The idea that vegetarians have superior physical endurance was reinforced in 1974 when a group of male vegetarian runners called "the vegetarian seven" set a 24-hour distance record. This inspired an undergraduate dietetics major to seek me out as a coach for a group of seven female vegetarian long-distance runners. I asked her what their motivations were something every coach needs to know. She said they wanted to demonstrate the superiority of a vegetarian diet. I asked who would be representing the meat-eaters. She said that, because the event would not be a standard competition, no one would represent the meat-eaters. I revealed to her that three of the male runners had not been vegetarians until training for the record-setting event but merely had pledged to become so. I also told her: that genetic factors, principally the capacity for oxygen uptake, determine distance-running ability; that whether a diet is vegetarian is inconsequential to distance-running ability; and that a 24-hour run is a perilous way to try proving vegetarian superiority. "What will you do," I inquired, " if seven meat-eating, beer-drinking atheists who are world-class runners decide to beat your record?" She got the point. And although she became an accomplished amateur runner, she didn't use her success to propagandize for vegetarianism.
January 1, 1975
Why I am not a vegetarian
Jarvis debunks the idea that vegetarians are any smarter, laughing at one Loma Linda U nutrition graduate who argued that vegetarians get more vitamin C in their diet than meat eaters improving their intelligence.
Daniel's Diet
According to the first chapter of the Book of Daniel, Israel's captive whiz kids " well favored, and skillful in all wisdom, and cunning in all knowledge, and understanding science" (verse 4) after subsisting on just vegetables and water for ten days, impressed the Babylonian king as far superior to all the magicians and astrologers " in all matters of wisdom and understanding" (verse 20). Many ideological vegetarians credit vegetables for group's physical and mental improvement (see "A 'Biblical' Alternativist Method"). A more credible proposition is that abstention from drinking wine caused the improvement, which the story ascribes to God.
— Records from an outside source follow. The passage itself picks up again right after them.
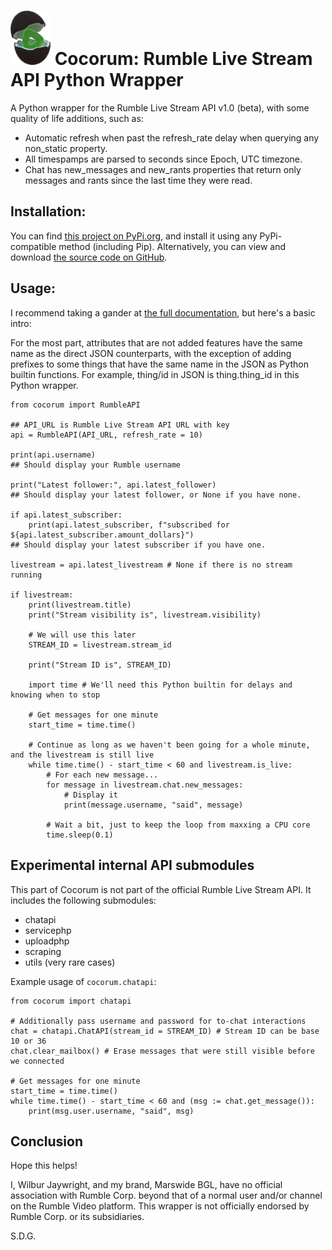 <h1><img src="https://raw.githubusercontent.com/thelabcat/cocorum/main/src/docs/assets/cocorum_icon.png" alt="" width="64"/> Cocorum: Rumble Live Stream API Python Wrapper</h1>

A Python wrapper for the Rumble Live Stream API v1.0 (beta), with some quality of life additions, such as:

- Automatic refresh when past the refresh_rate delay when querying any non_static property.
- All timespamps are parsed to seconds since Epoch, UTC timezone.
- Chat has new_messages and new_rants properties that return only messages and rants since the last time they were read.

## Installation:
You can find [this project on PyPi.org](https://pypi.org/project/cocorum/), and install it using any PyPi-compatible method (including Pip). Alternatively, you can view and download [the source code on GitHub](https://github.com/thelabcat/cocorum).

## Usage:

I recommend taking a gander at [the full documentation](https://thelabcat.github.io/cocorum/), but here's a basic intro:

For the most part, attributes that are not added features have the same name as the direct JSON counterparts, with the exception of adding prefixes to some things that have the same name in the JSON as Python builtin functions. For example, thing/id in JSON is thing.thing_id in this Python wrapper.

```
from cocorum import RumbleAPI

## API_URL is Rumble Live Stream API URL with key
api = RumbleAPI(API_URL, refresh_rate = 10)

print(api.username)
## Should display your Rumble username

print("Latest follower:", api.latest_follower)
## Should display your latest follower, or None if you have none.

if api.latest_subscriber:
    print(api.latest_subscriber, f"subscribed for ${api.latest_subscriber.amount_dollars}")
## Should display your latest subscriber if you have one.

livestream = api.latest_livestream # None if there is no stream running

if livestream:
    print(livestream.title)
    print("Stream visibility is", livestream.visibility)

    # We will use this later
    STREAM_ID = livestream.stream_id

    print("Stream ID is", STREAM_ID)
    
    import time # We'll need this Python builtin for delays and knowing when to stop 

    # Get messages for one minute
    start_time = time.time()

    # Continue as long as we haven't been going for a whole minute, and the livestream is still live
    while time.time() - start_time < 60 and livestream.is_live:
        # For each new message...
        for message in livestream.chat.new_messages:
            # Display it
            print(message.username, "said", message)

        # Wait a bit, just to keep the loop from maxxing a CPU core
        time.sleep(0.1)
```

## Experimental internal API submodules
This part of Cocorum is not part of the official Rumble Live Stream API. It includes the following submodules:
- chatapi
- servicephp
- uploadphp
- scraping
- utils (very rare cases)

Example usage of `cocorum.chatapi`:
```
from cocorum import chatapi

# Additionally pass username and password for to-chat interactions
chat = chatapi.ChatAPI(stream_id = STREAM_ID) # Stream ID can be base 10 or 36
chat.clear_mailbox() # Erase messages that were still visible before we connected

# Get messages for one minute
start_time = time.time()
while time.time() - start_time < 60 and (msg := chat.get_message()):
    print(msg.user.username, "said", msg)
```

## Conclusion
Hope this helps!

I, Wilbur Jaywright, and my brand, Marswide BGL, have no official association with Rumble Corp. beyond that of a normal user and/or channel on the Rumble Video platform. This wrapper is not officially endorsed by Rumble Corp. or its subsidiaries.

S.D.G.

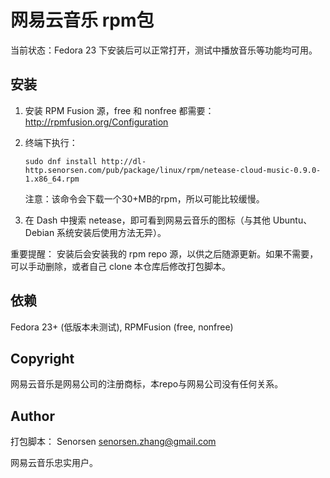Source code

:# 网易云音乐 rpm包
当前状态：Fedora 23 下安装后可以正常打开，测试中播放音乐等功能均可用。

## 安装
1. 安装 RPM Fusion 源，free 和 nonfree 都需要：http://rpmfusion.org/Configuration
2. 终端下执行：
    
    ```
    sudo dnf install http://dl-http.senorsen.com/pub/package/linux/rpm/netease-cloud-music-0.9.0-1.x86_64.rpm
    ```
    注意：该命令会下载一个30+MB的rpm，所以可能比较缓慢。
3. 在 Dash 中搜索 netease，即可看到网易云音乐的图标（与其他 Ubuntu、Debian 系统安装后使用方法无异）。

重要提醒：
安装后会安装我的 rpm repo 源，以供之后随源更新。如果不需要，可以手动删除，或者自己 clone 本仓库后修改打包脚本。

## 依赖
Fedora 23+ (低版本未测试), RPMFusion (free, nonfree)
 
## Copyright
网易云音乐是网易公司的注册商标，本repo与网易公司没有任何关系。

## Author
打包脚本： Senorsen <senorsen.zhang@gmail.com>

网易云音乐忠实用户。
In an interview on the school's Christian radio station in the mid-1970s, an LLU nutrition graduate student (who was not an SDA) claimed that vegetarianism produced superior intellects. To make her case, she stated:
Linus Pauling says that vitamin C improves intelligence. Vegetarians get more vitamin C in their diets than meat-eaters. The probable reason why George Bernard Shaw and Leo Tolstoy were brilliant was because they were vegetarians.
The interviewer agreed, extolling the health and intellect of vegetarians. That Adolf Hitler was a vegetarian went unmentioned during the interview. Also unmentioned was that Jesus Christ, Mohammed, and other eminent moralists were not vegetarians.
Animal behavioral scientists have noted that, to survive, meat-eating predators must outsmart their vegetarian prey. However, I believe that all such theories break down because of the difficulty of defining intelligence.
SDAs note that meat-eating predators such as wolves and lions have tremendous speed but lack endurance. However, Arctic sled dogs that run the 1200-mile Ididarod cover more than a hundred miles per day a feat no horse, mule or ox can accomplish.